---
title: Multi-Modal Classification Model
permalink: /docs/multi-modal-classification-model/
excerpt: "MultiModalClassificationModel for Multi-Modal Classification tasks."
last_modified_at: 2020/12/29 17:01:58
toc: true
---


## `MultiModalClassificationModel`

The `MultiModalClassificationModel` class is used for Multi-Modal Classification.

To create a `MultiModalClassificationModel`, you must specify a `model_type` and a `model_name`.

- `model_type` should be one of the model types from the [supported models](/docs/multi-modal-classification-specifics/) (e.g. bert)
- `model_name` specifies the exact architecture and trained weights to use. This may be a Hugging Face Transformers compatible pre-trained model, a community model, or the path to a directory containing model files.

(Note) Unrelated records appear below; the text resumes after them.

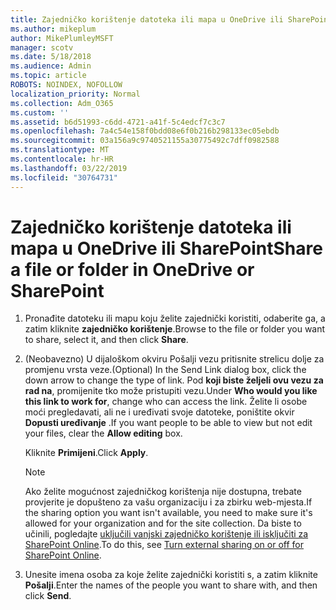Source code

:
 ```yaml
---
title: Zajedničko korištenje datoteka ili mapa u OneDrive ili SharePoint
ms.author: mikeplum
author: MikePlumleyMSFT
manager: scotv
ms.date: 5/18/2018
ms.audience: Admin
ms.topic: article
ROBOTS: NOINDEX, NOFOLLOW
localization_priority: Normal
ms.collection: Adm_O365
ms.custom: ''
ms.assetid: b6d51993-c6dd-4721-a41f-5c4edcf7c3c7
ms.openlocfilehash: 7a4c54e158f0bdd08e6f0b216b298133ec05ebdb
ms.sourcegitcommit: 03a156a9c9740521155a30775492c7dff0982588
ms.translationtype: MT
ms.contentlocale: hr-HR
ms.lasthandoff: 03/22/2019
ms.locfileid: "30764731"
---
```

# <a name="share-a-file-or-folder-in-onedrive-or-sharepoint"></a><span data-ttu-id="d97f0-102">Zajedničko korištenje datoteka ili mapa u OneDrive ili SharePoint</span><span class="sxs-lookup"><span data-stu-id="d97f0-102">Share a file or folder in OneDrive or SharePoint</span></span>

1. <span data-ttu-id="d97f0-103">Pronađite datoteku ili mapu koju želite zajednički koristiti, odaberite ga, a zatim kliknite **zajedničko korištenje**.</span><span class="sxs-lookup"><span data-stu-id="d97f0-103">Browse to the file or folder you want to share, select it, and then click **Share**.</span></span>
    
2. <span data-ttu-id="d97f0-104">(Neobavezno) U dijaloškom okviru Pošalji vezu pritisnite strelicu dolje za promjenu vrsta veze.</span><span class="sxs-lookup"><span data-stu-id="d97f0-104">(Optional) In the Send Link dialog box, click the down arrow to change the type of link.</span></span> <span data-ttu-id="d97f0-105">Pod **koji biste željeli ovu vezu za rad na**, promijenite tko može pristupiti vezu.</span><span class="sxs-lookup"><span data-stu-id="d97f0-105">Under **Who would you like this link to work for**, change who can access the link.</span></span> <span data-ttu-id="d97f0-106">Želite li osobe moći pregledavati, ali ne i uređivati svoje datoteke, poništite okvir **Dopusti uređivanje** .</span><span class="sxs-lookup"><span data-stu-id="d97f0-106">If you want people to be able to view but not edit your files, clear the **Allow editing** box.</span></span> 
    
    <span data-ttu-id="d97f0-107">Kliknite **Primijeni**.</span><span class="sxs-lookup"><span data-stu-id="d97f0-107">Click **Apply**.</span></span>
    
    > [!NOTE]
    > <span data-ttu-id="d97f0-108">Ako želite mogućnost zajedničkog korištenja nije dostupna, trebate provjerite je dopušteno za vašu organizaciju i za zbirku web-mjesta.</span><span class="sxs-lookup"><span data-stu-id="d97f0-108">If the sharing option you want isn't available, you need to make sure it's allowed for your organization and for the site collection.</span></span> <span data-ttu-id="d97f0-109">Da biste to učinili, pogledajte [uključili vanjski zajedničko korištenje ili isključiti za SharePoint Online](https://go.microsoft.com/fwlink/?linkid=866426).</span><span class="sxs-lookup"><span data-stu-id="d97f0-109">To do this, see [Turn external sharing on or off for SharePoint Online](https://go.microsoft.com/fwlink/?linkid=866426).</span></span> 
  
3. <span data-ttu-id="d97f0-110">Unesite imena osoba za koje želite zajednički koristiti s, a zatim kliknite **Pošalji**.</span><span class="sxs-lookup"><span data-stu-id="d97f0-110">Enter the names of the people you want to share with, and then click **Send**.</span></span>
    

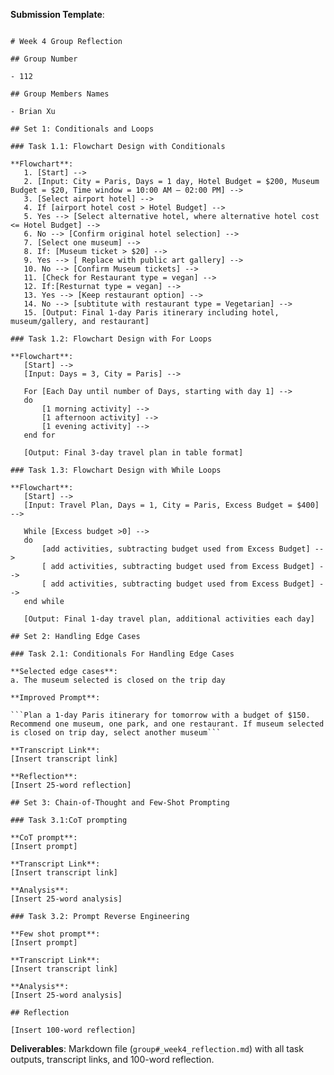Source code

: **Submission Template**:

```

# Week 4 Group Reflection

## Group Number

- 112

## Group Members Names

- Brian Xu

## Set 1: Conditionals and Loops

### Task 1.1: Flowchart Design with Conditionals

**Flowchart**:
   1. [Start] -->  
   2. [Input: City = Paris, Days = 1 day, Hotel Budget = $200, Museum Budget = $20, Time window = 10:00 AM – 02:00 PM] -->  
   3. [Select airport hotel] -->  
   4. If [airport hotel cost > Hotel Budget] -->  
   5. Yes --> [Select alternative hotel, where alternative hotel cost <= Hotel Budget] -->  
   6. No --> [Confirm original hotel selection] -->  
   7. [Select one museum] -->  
   8. If: [Museum ticket > $20] -->  
   9. Yes --> [ Replace with public art gallery] -->  
   10. No --> [Confirm Museum tickets] -->  
   11. [Check for Restaurant type = vegan] -->  
   12. If:[Resturnat type = vegan] -->  
   13. Yes --> [Keep restaurant option] -->  
   14. No --> [subtitute with restaurant type = Vegetarian] -->  
   15. [Output: Final 1-day Paris itinerary including hotel, museum/gallery, and restaurant]  

### Task 1.2: Flowchart Design with For Loops

**Flowchart**:
   [Start] -->
   [Input: Days = 3, City = Paris] -->
   
   For [Each Day until number of Days, starting with day 1] -->
   do
       [1 morning activity] -->
       [1 afternoon activity] -->
       [1 evening activity] -->
   end for

   [Output: Final 3-day travel plan in table format]

### Task 1.3: Flowchart Design with While Loops

**Flowchart**:
   [Start] -->
   [Input: Travel Plan, Days = 1, City = Paris, Excess Budget = $400] -->
   
   While [Excess budget >0] -->
   do
       [add activities, subtracting budget used from Excess Budget] -->
       [ add activities, subtracting budget used from Excess Budget] -->
       [ add activities, subtracting budget used from Excess Budget] -->
   end while
   
   [Output: Final 1-day travel plan, additional activities each day]

## Set 2: Handling Edge Cases

### Task 2.1: Conditionals For Handling Edge Cases

**Selected edge cases**:
a. The museum selected is closed on the trip day

**Improved Prompt**:

```Plan a 1-day Paris itinerary for tomorrow with a budget of $150. Recommend one museum, one park, and one restaurant. If museum selected is closed on trip day, select another museum```

**Transcript Link**:
[Insert transcript link]

**Reflection**:
[Insert 25-word reflection]

## Set 3: Chain-of-Thought and Few-Shot Prompting

### Task 3.1:CoT prompting

**CoT prompt**:
[Insert prompt]

**Transcript Link**:
[Insert transcript link]

**Analysis**:
[Insert 25-word analysis]

### Task 3.2: Prompt Reverse Engineering

**Few shot prompt**:
[Insert prompt]

**Transcript Link**:
[Insert transcript link]

**Analysis**:
[Insert 25-word analysis]

## Reflection

[Insert 100-word reflection]

```

**Deliverables**: Markdown file (`group#_week4_reflection.md`) with all task outputs, transcript links, and 100-word reflection.
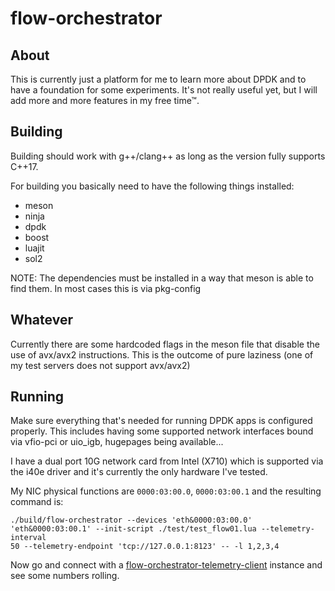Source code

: # flow-orchestrator

## About

This is currently just a platform for me to learn more about DPDK and to have a foundation for some experiments.
It's not really useful yet, but I will add more and more features in my free time™.

## Building

Building should work with g++/clang++ as long as the version fully supports C++17.

For building you basically need to have the following things installed:

- meson
- ninja
- dpdk
- boost
- luajit
- sol2

NOTE: The dependencies must be installed in a way that meson is able to find them. In most cases this is via pkg-config


## Whatever

Currently there are some hardcoded flags in the meson file that disable the use of avx/avx2 instructions. This is the outcome of pure laziness (one of my test servers does not support avx/avx2)


## Running

Make sure everything that's needed for running DPDK apps is configured properly. This includes having some supported network interfaces bound via vfio-pci or uio_igb, hugepages being available...

I have a dual port 10G network card from Intel (X710) which is supported via the i40e driver and it's currently the only hardware I've tested.

My NIC physical functions are `0000:03:00.0`, `0000:03:00.1` and the resulting command is:

```shell
./build/flow-orchestrator --devices 'eth&0000:03:00.0' 'eth&0000:03:00.1' --init-script ./test/test_flow01.lua --telemetry-interval
50 --telemetry-endpoint 'tcp://127.0.0.1:8123' -- -l 1,2,3,4
```

Now go and connect with a [flow-orchestrator-telemetry-client](https://github.com/subject721/flow-orchestrator-telemetry-client) instance and see some numbers rolling.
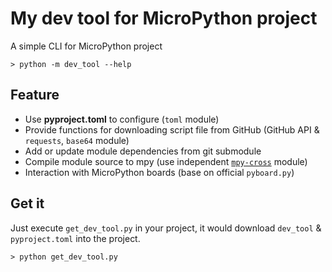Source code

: # My dev tool for MicroPython project
A simple CLI for MicroPython project

```
> python -m dev_tool --help
```

## Feature
- Use **pyproject.toml** to configure (`toml` module)
- Provide functions for downloading script file from GitHub (GitHub API & `requests`, `base64` module)
- Add or update module dependencies from git submodule
- Compile module source to mpy (use independent [`mpy-cross`](https://pypi.org/project/mpy-cross/) module)
- Interaction with MicroPython boards (base on official `pyboard.py`)

## Get it
Just execute `get_dev_tool.py` in your project, it would download `dev_tool` & `pyproject.toml` into the project.
```
> python get_dev_tool.py
```


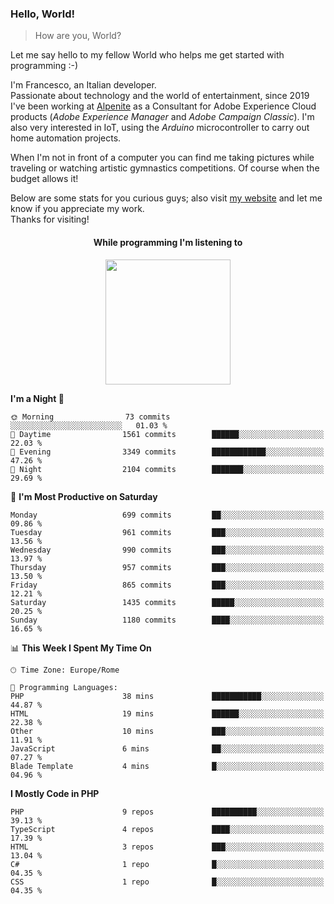### Hello, World!

> How are you, World?

Let me say hello to my fellow World who helps me get started with programming :-)

I'm Francesco, an Italian developer.  
Passionate about technology and the world of entertainment, since 2019 I've been working at [Alpenite](https://www.alpenite.com) as a Consultant for Adobe Experience Cloud products (*Adobe Experience Manager* and *Adobe Campaign Classic*). I'm also very interested in IoT, using the *Arduino* microcontroller to carry out home automation projects.

When I'm not in front of a computer you can find me taking pictures while traveling or watching artistic gymnastics competitions. Of course when the budget allows it!

Below are some stats for you curious guys; also visit [my website](https://www.francescorega.eu) and let me know if you appreciate my work.  
Thanks for visiting!

<div align="center">
  <h4>While programming I'm listening to</h4>
  <a href="https://apps.francescorega.eu/now-playing/11147232609" target="_blank"><img src="https://apps.francescorega.eu/now-playing/11147232609" width="200"></a>
</div>

<!--START_SECTION:waka-->
**I'm a Night 🦉** 

```text
🌞 Morning                73 commits          ░░░░░░░░░░░░░░░░░░░░░░░░░   01.03 % 
🌆 Daytime                1561 commits        ██████░░░░░░░░░░░░░░░░░░░   22.03 % 
🌃 Evening                3349 commits        ████████████░░░░░░░░░░░░░   47.26 % 
🌙 Night                  2104 commits        ███████░░░░░░░░░░░░░░░░░░   29.69 % 
```
📅 **I'm Most Productive on Saturday** 

```text
Monday                   699 commits         ██░░░░░░░░░░░░░░░░░░░░░░░   09.86 % 
Tuesday                  961 commits         ███░░░░░░░░░░░░░░░░░░░░░░   13.56 % 
Wednesday                990 commits         ███░░░░░░░░░░░░░░░░░░░░░░   13.97 % 
Thursday                 957 commits         ███░░░░░░░░░░░░░░░░░░░░░░   13.50 % 
Friday                   865 commits         ███░░░░░░░░░░░░░░░░░░░░░░   12.21 % 
Saturday                 1435 commits        █████░░░░░░░░░░░░░░░░░░░░   20.25 % 
Sunday                   1180 commits        ████░░░░░░░░░░░░░░░░░░░░░   16.65 % 
```


📊 **This Week I Spent My Time On** 

```text
🕑︎ Time Zone: Europe/Rome

💬 Programming Languages: 
PHP                      38 mins             ███████████░░░░░░░░░░░░░░   44.87 % 
HTML                     19 mins             ██████░░░░░░░░░░░░░░░░░░░   22.38 % 
Other                    10 mins             ███░░░░░░░░░░░░░░░░░░░░░░   11.91 % 
JavaScript               6 mins              ██░░░░░░░░░░░░░░░░░░░░░░░   07.27 % 
Blade Template           4 mins              █░░░░░░░░░░░░░░░░░░░░░░░░   04.96 % 
```

**I Mostly Code in PHP** 

```text
PHP                      9 repos             ██████████░░░░░░░░░░░░░░░   39.13 % 
TypeScript               4 repos             ████░░░░░░░░░░░░░░░░░░░░░   17.39 % 
HTML                     3 repos             ███░░░░░░░░░░░░░░░░░░░░░░   13.04 % 
C#                       1 repo              █░░░░░░░░░░░░░░░░░░░░░░░░   04.35 % 
CSS                      1 repo              █░░░░░░░░░░░░░░░░░░░░░░░░   04.35 % 
```




<!--END_SECTION:waka-->
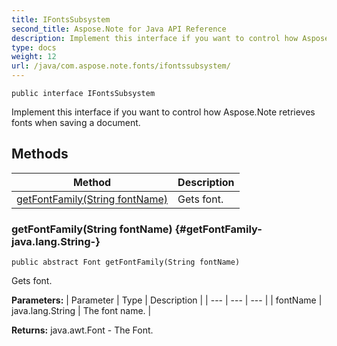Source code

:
 ```yaml
---
title: IFontsSubsystem
second_title: Aspose.Note for Java API Reference
description: Implement this interface if you want to control how Aspose.Note retrieves fonts when saving a document.
type: docs
weight: 12
url: /java/com.aspose.note.fonts/ifontssubsystem/
---
```

```
public interface IFontsSubsystem
```

Implement this interface if you want to control how Aspose.Note retrieves fonts when saving a document.
## Methods

| Method | Description |
| --- | --- |
| [getFontFamily(String fontName)](#getFontFamily-java.lang.String-) | Gets font. |
### getFontFamily(String fontName) {#getFontFamily-java.lang.String-}
```
public abstract Font getFontFamily(String fontName)
```


Gets font.

**Parameters:**
| Parameter | Type | Description |
| --- | --- | --- |
| fontName | java.lang.String | The font name. |

**Returns:**
java.awt.Font - The Font.
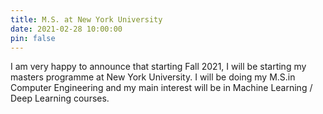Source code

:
 ```yaml
---
title: M.S. at New York University
date: 2021-02-28 10:00:00
pin: false
---
```


I am very happy to announce that starting Fall 2021, I will be starting my masters programme at New York University. 
I will be doing my M.S.in Computer Engineering and my main interest will be in Machine Learning / Deep Learning courses.
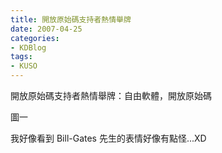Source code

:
 ```yaml
---
title: 開放原始碼支持者熱情舉牌
date: 2007-04-25
categories:
- KDBlog
tags:
- KUSO
---
```

開放原始碼支持者熱情舉牌：自由軟體，開放原始碼



圖一

我好像看到 Bill-Gates 先生的表情好像有點怪...XD

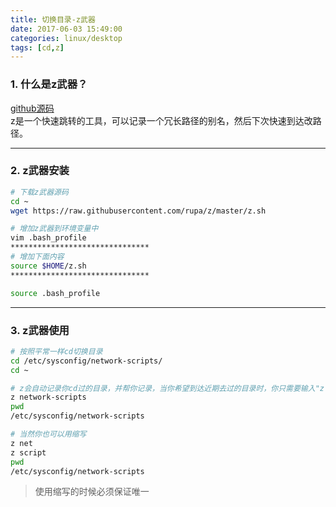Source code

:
 ```yaml
---
title: 切换目录-z武器
date: 2017-06-03 15:49:00
categories: linux/desktop
tags: [cd,z]
---
```


### 1. 什么是z武器？
[github源码](https://github.com/rupa/z)  
z是一个快速跳转的工具，可以记录一个冗长路径的别名，然后下次快速到达改路径。

---

### 2. z武器安装
``` bash
# 下载z武器源码
cd ~
wget https://raw.githubusercontent.com/rupa/z/master/z.sh

# 增加z武器到环境变量中
vim .bash_profile
*******************************
# 增加下面内容
source $HOME/z.sh
*******************************

source .bash_profile
```

---

### 3. z武器使用
``` bash
# 按照平常一样cd切换目录
cd /etc/sysconfig/network-scripts/
cd ~

# z会自动记录你cd过的目录，并帮你记录，当你希望到达近期去过的目录时，你只需要输入"z 目录名称"即可
z network-scripts
pwd
/etc/sysconfig/network-scripts

# 当然你也可以用缩写
z net
z script
pwd
/etc/sysconfig/network-scripts
```
> 使用缩写的时候必须保证唯一
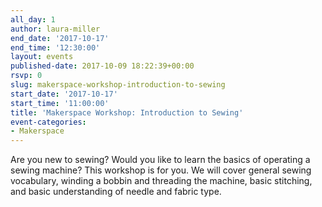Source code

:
 ```yaml
---
all_day: 1
author: laura-miller
end_date: '2017-10-17'
end_time: '12:30:00'
layout: events
published-date: 2017-10-09 18:22:39+00:00
rsvp: 0
slug: makerspace-workshop-introduction-to-sewing
start_date: '2017-10-17'
start_time: '11:00:00'
title: 'Makerspace Workshop: Introduction to Sewing'
event-categories:
- Makerspace
---
```


Are you new to sewing? Would you like to learn the basics of operating a sewing machine? This workshop is for you. We will cover general sewing vocabulary, winding a bobbin and threading the machine, basic stitching, and basic understanding of needle and fabric type.
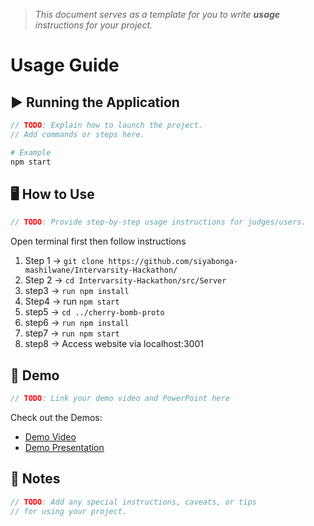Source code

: > *This document serves as a template for you to write **usage** instructions for your project.* 

# Usage Guide

## ▶️ Running the Application
``` c
// TODO: Explain how to launch the project.
// Add commands or steps here.
```
``` bash
# Example
npm start
```

## 🖥️ How to Use
``` c
// TODO: Provide step-by-step usage instructions for judges/users.
```
Open terminal first then follow instructions
1. Step 1 -> ```git clone https://github.com/siyabonga-mashilwane/Intervarsity-Hackathon/```
2. Step 2 -> ```cd Intervarsity-Hackathon/src/Server```
3. step3 -> ```run npm install```
4. Step4 -> run ```npm start```
5. step5 -> ```cd ../cherry-bomb-proto```
6. step6 -> ```run npm install```
7. step7 -> ```run npm start```
8. step8 -> Access website via localhost:3001

## 🎥 Demo
``` c
// TODO: Link your demo video and PowerPoint here
```
Check out the Demos: 
- [Demo Video](https://drive.google.com/file/d/1XzKi9vUN34VOBTZIDNwBD24Y0ofxeLvC/view?usp=drive_link)
- [Demo Presentation](../demo/demo.pptx)

## 📌 Notes
``` c
// TODO: Add any special instructions, caveats, or tips
// for using your project.
```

    **Note:** For a list of standard pre-trained models, see [here](https://huggingface.co/transformers/pretrained_models.html).
    {: .notice--info}

    **Note:** For a list of community models, see [here](https://huggingface.co/models).
    {: .notice--info}

    You may use any of these models provided the `model_type` is supported.

```python
from simpletransformers.classification import MultiModalClassificationModel


model = MultiModalClassificationModel(
    "bert", "bert-base-uncased"
)
```

**Note:** For more information on working with Simple Transformers models, please refer to the [General Usage section](/docs/usage/#creating-a-task-specific-model).
{: .notice--info}


### Configuring a `MultiModalClassificationModel`

`MultiModalClassificationModel` has several task-specific configuration options.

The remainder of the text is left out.